Data excerpts

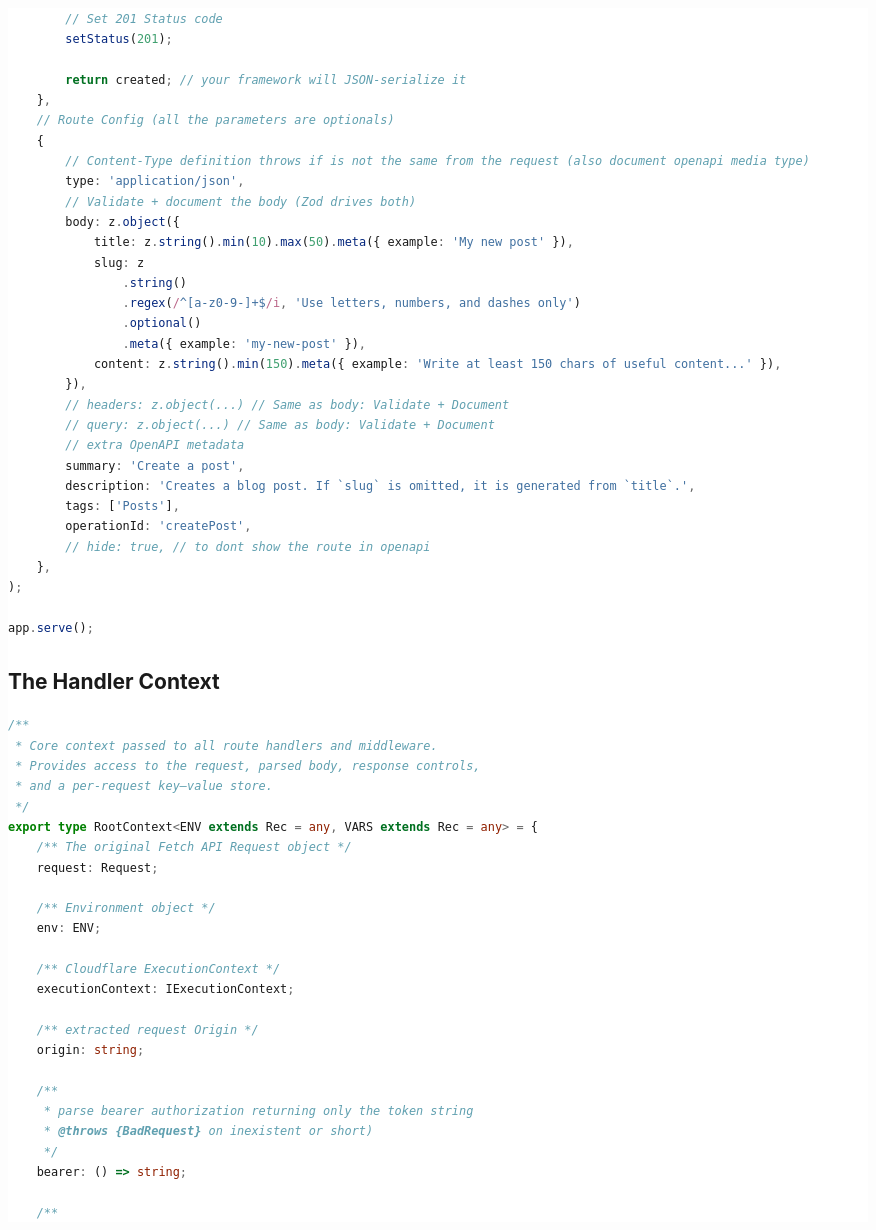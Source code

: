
 ```ts
		// Set 201 Status code
		setStatus(201);

		return created; // your framework will JSON-serialize it
	},
	// Route Config (all the parameters are optionals)
	{
		// Content-Type definition throws if is not the same from the request (also document openapi media type)
		type: 'application/json',
		// Validate + document the body (Zod drives both)
		body: z.object({
			title: z.string().min(10).max(50).meta({ example: 'My new post' }),
			slug: z
				.string()
				.regex(/^[a-z0-9-]+$/i, 'Use letters, numbers, and dashes only')
				.optional()
				.meta({ example: 'my-new-post' }),
			content: z.string().min(150).meta({ example: 'Write at least 150 chars of useful content...' }),
		}),
		// headers: z.object(...) // Same as body: Validate + Document
		// query: z.object(...) // Same as body: Validate + Document
		// extra OpenAPI metadata
		summary: 'Create a post',
		description: 'Creates a blog post. If `slug` is omitted, it is generated from `title`.',
		tags: ['Posts'],
		operationId: 'createPost',
		// hide: true, // to dont show the route in openapi
	},
);

app.serve();
```

## The Handler Context

```ts
/**
 * Core context passed to all route handlers and middleware.
 * Provides access to the request, parsed body, response controls,
 * and a per-request key–value store.
 */
export type RootContext<ENV extends Rec = any, VARS extends Rec = any> = {
	/** The original Fetch API Request object */
	request: Request;

	/** Environment object */
	env: ENV;

	/** Cloudflare ExecutionContext */
	executionContext: IExecutionContext;

	/** extracted request Origin */
	origin: string;

	/**
	 * parse bearer authorization returning only the token string
	 * @throws {BadRequest} on inexistent or short)
	 */
	bearer: () => string;

	/**
```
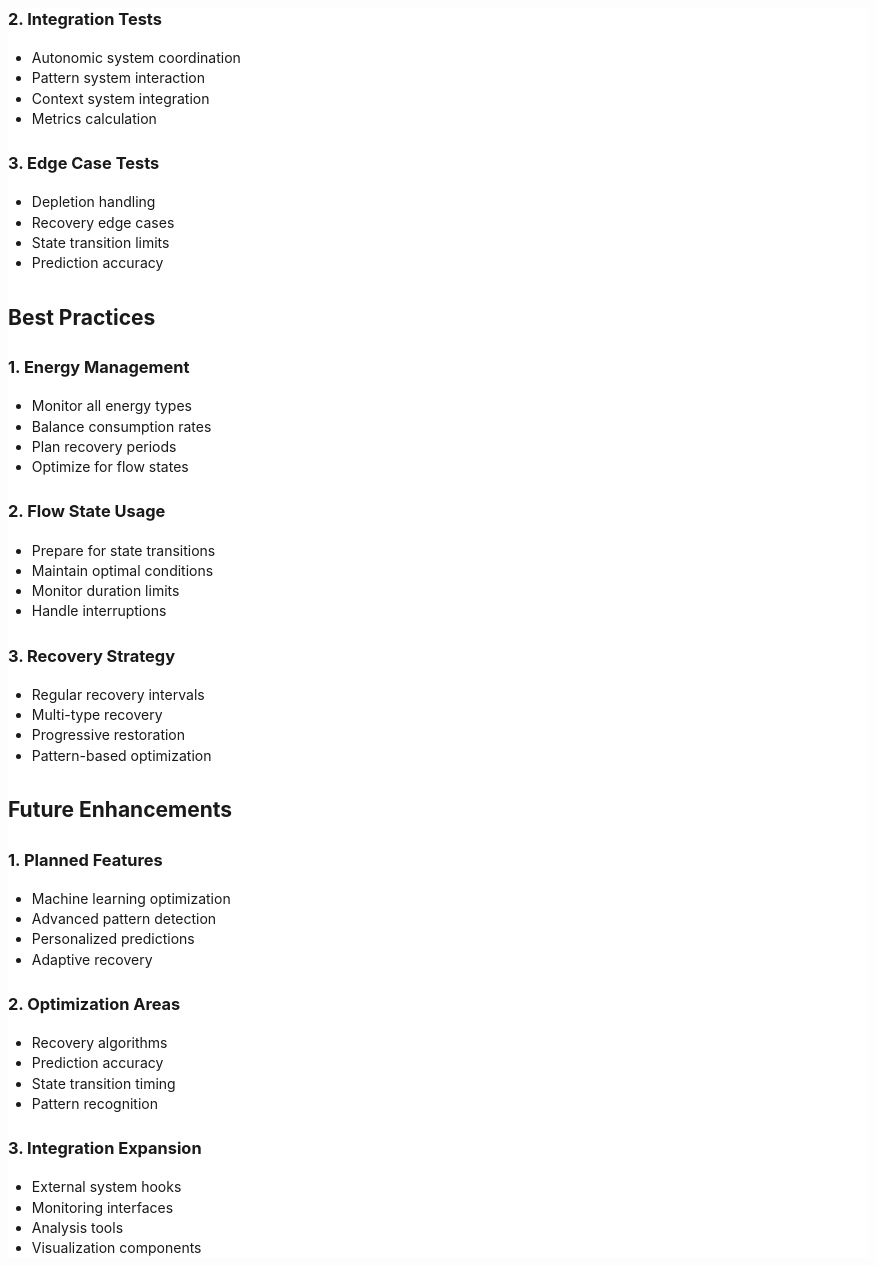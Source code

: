### 2. Integration Tests
- Autonomic system coordination
- Pattern system interaction
- Context system integration
- Metrics calculation

### 3. Edge Case Tests
- Depletion handling
- Recovery edge cases
- State transition limits
- Prediction accuracy

## Best Practices

### 1. Energy Management
- Monitor all energy types
- Balance consumption rates
- Plan recovery periods
- Optimize for flow states

### 2. Flow State Usage
- Prepare for state transitions
- Maintain optimal conditions
- Monitor duration limits
- Handle interruptions

### 3. Recovery Strategy
- Regular recovery intervals
- Multi-type recovery
- Progressive restoration
- Pattern-based optimization

## Future Enhancements

### 1. Planned Features
- Machine learning optimization
- Advanced pattern detection
- Personalized predictions
- Adaptive recovery

### 2. Optimization Areas
- Recovery algorithms
- Prediction accuracy
- State transition timing
- Pattern recognition

### 3. Integration Expansion
- External system hooks
- Monitoring interfaces
- Analysis tools
- Visualization components 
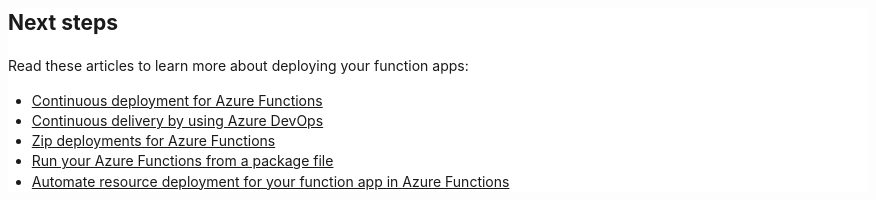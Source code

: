 ## Next steps

Read these articles to learn more about deploying your function apps: 

+ [Continuous deployment for Azure Functions](functions-continuous-deployment.md)
+ [Continuous delivery by using Azure DevOps](functions-how-to-azure-devops.md)
+ [Zip deployments for Azure Functions](deployment-zip-push.md)
+ [Run your Azure Functions from a package file](run-functions-from-deployment-package.md)
+ [Automate resource deployment for your function app in Azure Functions](functions-infrastructure-as-code.md)

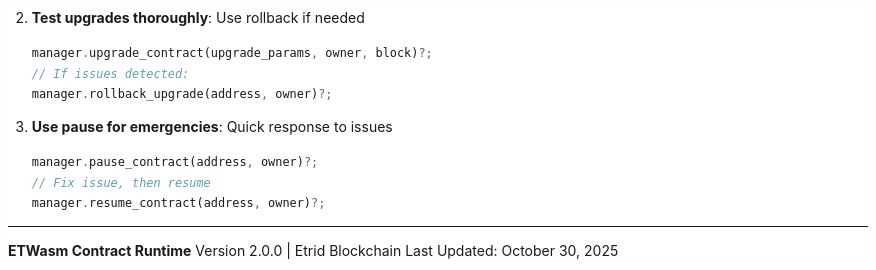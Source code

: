 2. **Test upgrades thoroughly**: Use rollback if needed
   ```rust
   manager.upgrade_contract(upgrade_params, owner, block)?;
   // If issues detected:
   manager.rollback_upgrade(address, owner)?;
   ```

3. **Use pause for emergencies**: Quick response to issues
   ```rust
   manager.pause_contract(address, owner)?;
   // Fix issue, then resume
   manager.resume_contract(address, owner)?;
   ```

---

**ETWasm Contract Runtime**
Version 2.0.0 | Etrid Blockchain
Last Updated: October 30, 2025
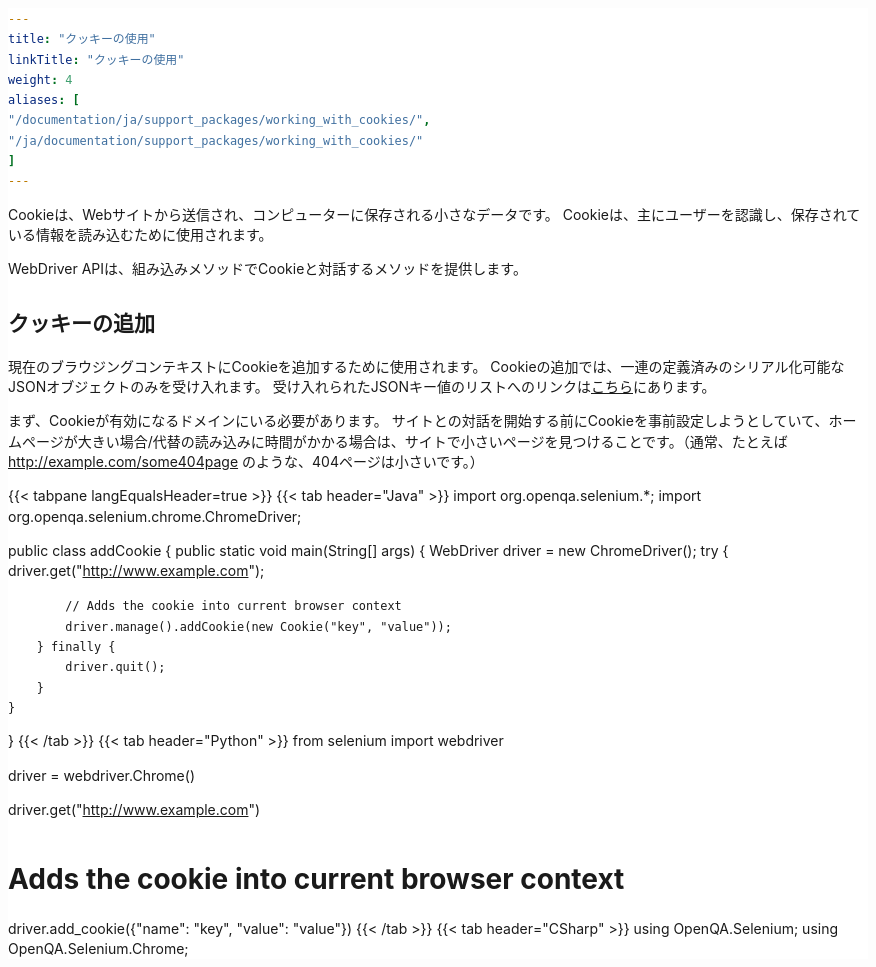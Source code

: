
 ```yaml
---
title: "クッキーの使用"
linkTitle: "クッキーの使用"
weight: 4
aliases: [
"/documentation/ja/support_packages/working_with_cookies/",
"/ja/documentation/support_packages/working_with_cookies/"
]
---
```



Cookieは、Webサイトから送信され、コンピューターに保存される小さなデータです。
Cookieは、主にユーザーを認識し、保存されている情報を読み込むために使用されます。

WebDriver APIは、組み込みメソッドでCookieと対話するメソッドを提供します。

## クッキーの追加
現在のブラウジングコンテキストにCookieを追加するために使用されます。
Cookieの追加では、一連の定義済みのシリアル化可能なJSONオブジェクトのみを受け入れます。
受け入れられたJSONキー値のリストへのリンクは<a href="https://www.w3.org/TR/webdriver1/#cookies">こちら</a>にあります。

まず、Cookieが有効になるドメインにいる必要があります。
サイトとの対話を開始する前にCookieを事前設定しようとしていて、ホームページが大きい場合/代替の読み込みに時間がかかる場合は、サイトで小さいページを見つけることです。（通常、たとえば http://example.com/some404page のような、404ページは小さいです。）

{{< tabpane langEqualsHeader=true >}}
  {{< tab header="Java" >}}
import org.openqa.selenium.*;
import org.openqa.selenium.chrome.ChromeDriver;

public class addCookie {
    public static void main(String[] args) {
        WebDriver driver = new ChromeDriver();
        try {
            driver.get("http://www.example.com");

            // Adds the cookie into current browser context
            driver.manage().addCookie(new Cookie("key", "value"));
        } finally {
            driver.quit();
        }
    }
}
  {{< /tab >}}
{{< tab header="Python" >}}
from selenium import webdriver

driver = webdriver.Chrome()

driver.get("http://www.example.com")

# Adds the cookie into current browser context
driver.add_cookie({"name": "key", "value": "value"})
  {{< /tab >}}
{{< tab header="CSharp" >}}
using OpenQA.Selenium;
using OpenQA.Selenium.Chrome;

What this task involves
Once every line of the listing that contains "throws" has been counted, give the total and nothing else.

Answer to the problem
2